== Assignment ==
Where an image appears in the data, omit it and reproduce the rest exactly.
====== Listed records
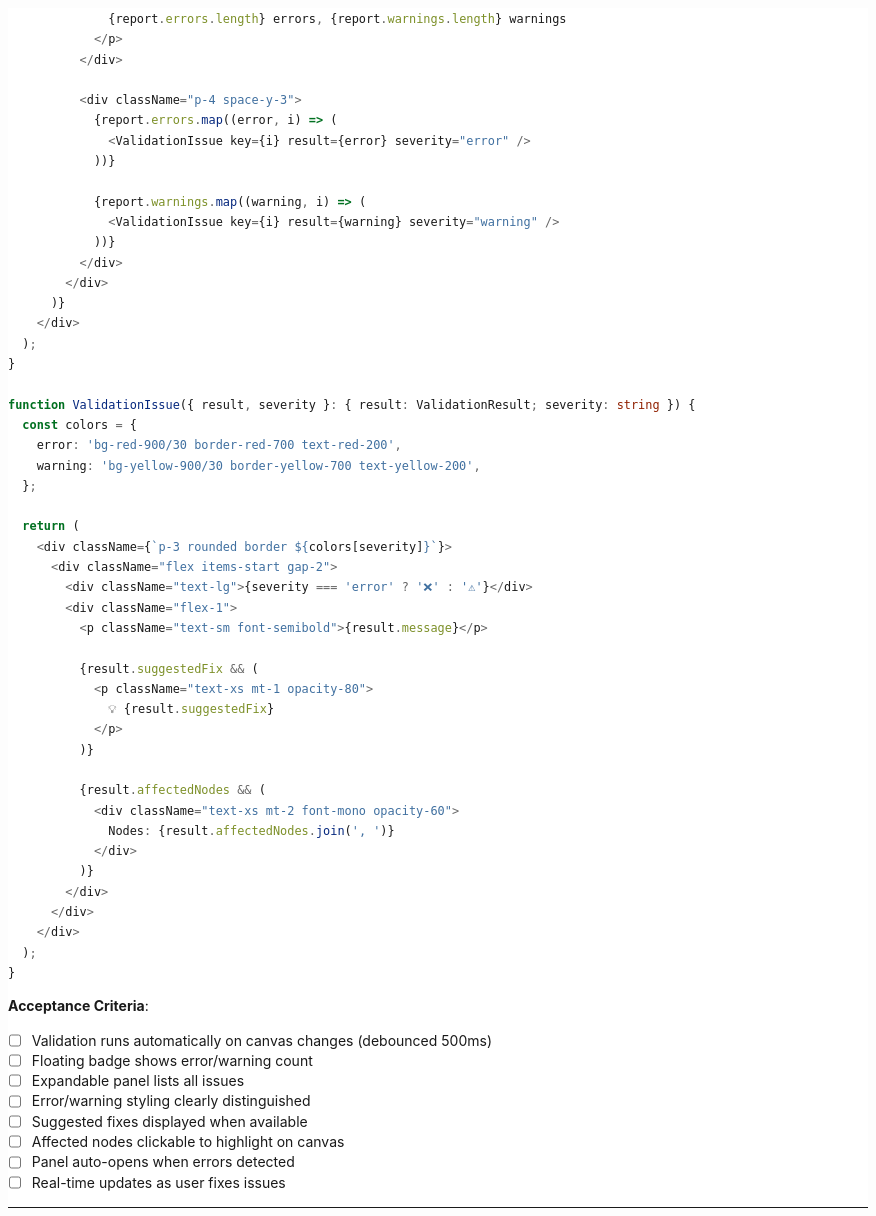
 ```typescript
              {report.errors.length} errors, {report.warnings.length} warnings
            </p>
          </div>

          <div className="p-4 space-y-3">
            {report.errors.map((error, i) => (
              <ValidationIssue key={i} result={error} severity="error" />
            ))}

            {report.warnings.map((warning, i) => (
              <ValidationIssue key={i} result={warning} severity="warning" />
            ))}
          </div>
        </div>
      )}
    </div>
  );
}

function ValidationIssue({ result, severity }: { result: ValidationResult; severity: string }) {
  const colors = {
    error: 'bg-red-900/30 border-red-700 text-red-200',
    warning: 'bg-yellow-900/30 border-yellow-700 text-yellow-200',
  };

  return (
    <div className={`p-3 rounded border ${colors[severity]}`}>
      <div className="flex items-start gap-2">
        <div className="text-lg">{severity === 'error' ? '❌' : '⚠️'}</div>
        <div className="flex-1">
          <p className="text-sm font-semibold">{result.message}</p>

          {result.suggestedFix && (
            <p className="text-xs mt-1 opacity-80">
              💡 {result.suggestedFix}
            </p>
          )}

          {result.affectedNodes && (
            <div className="text-xs mt-2 font-mono opacity-60">
              Nodes: {result.affectedNodes.join(', ')}
            </div>
          )}
        </div>
      </div>
    </div>
  );
}
```

**Acceptance Criteria**:
- [ ] Validation runs automatically on canvas changes (debounced 500ms)
- [ ] Floating badge shows error/warning count
- [ ] Expandable panel lists all issues
- [ ] Error/warning styling clearly distinguished
- [ ] Suggested fixes displayed when available
- [ ] Affected nodes clickable to highlight on canvas
- [ ] Panel auto-opens when errors detected
- [ ] Real-time updates as user fixes issues

---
============
== Answer section ==
 ```typescript
              {report.errors.length} errors, {report.warnings.length} warnings
            </p>
          </div>

          <div className="p-4 space-y-3">
            {report.errors.map((error, i) => (
              <ValidationIssue key={i} result={error} severity="error" />
            ))}

            {report.warnings.map((warning, i) => (
              <ValidationIssue key={i} result={warning} severity="warning" />
            ))}
          </div>
        </div>
      )}
    </div>
  );
}

function ValidationIssue({ result, severity }: { result: ValidationResult; severity: string }) {
  const colors = {
    error: 'bg-red-900/30 border-red-700 text-red-200',
    warning: 'bg-yellow-900/30 border-yellow-700 text-yellow-200',
  };

  return (
    <div className={`p-3 rounded border ${colors[severity]}`}>
      <div className="flex items-start gap-2">
        <div className="text-lg">{severity === 'error' ? '❌' : '⚠️'}</div>
        <div className="flex-1">
          <p className="text-sm font-semibold">{result.message}</p>

          {result.suggestedFix && (
            <p className="text-xs mt-1 opacity-80">
              💡 {result.suggestedFix}
            </p>
          )}

          {result.affectedNodes && (
            <div className="text-xs mt-2 font-mono opacity-60">
              Nodes: {result.affectedNodes.join(', ')}
            </div>
          )}
        </div>
      </div>
    </div>
  );
}
```

**Acceptance Criteria**:
- [ ] Validation runs automatically on canvas changes (debounced 500ms)
- [ ] Floating badge shows error/warning count
- [ ] Expandable panel lists all issues
- [ ] Error/warning styling clearly distinguished
- [ ] Suggested fixes displayed when available
- [ ] Affected nodes clickable to highlight on canvas
- [ ] Panel auto-opens when errors detected
- [ ] Real-time updates as user fixes issues

---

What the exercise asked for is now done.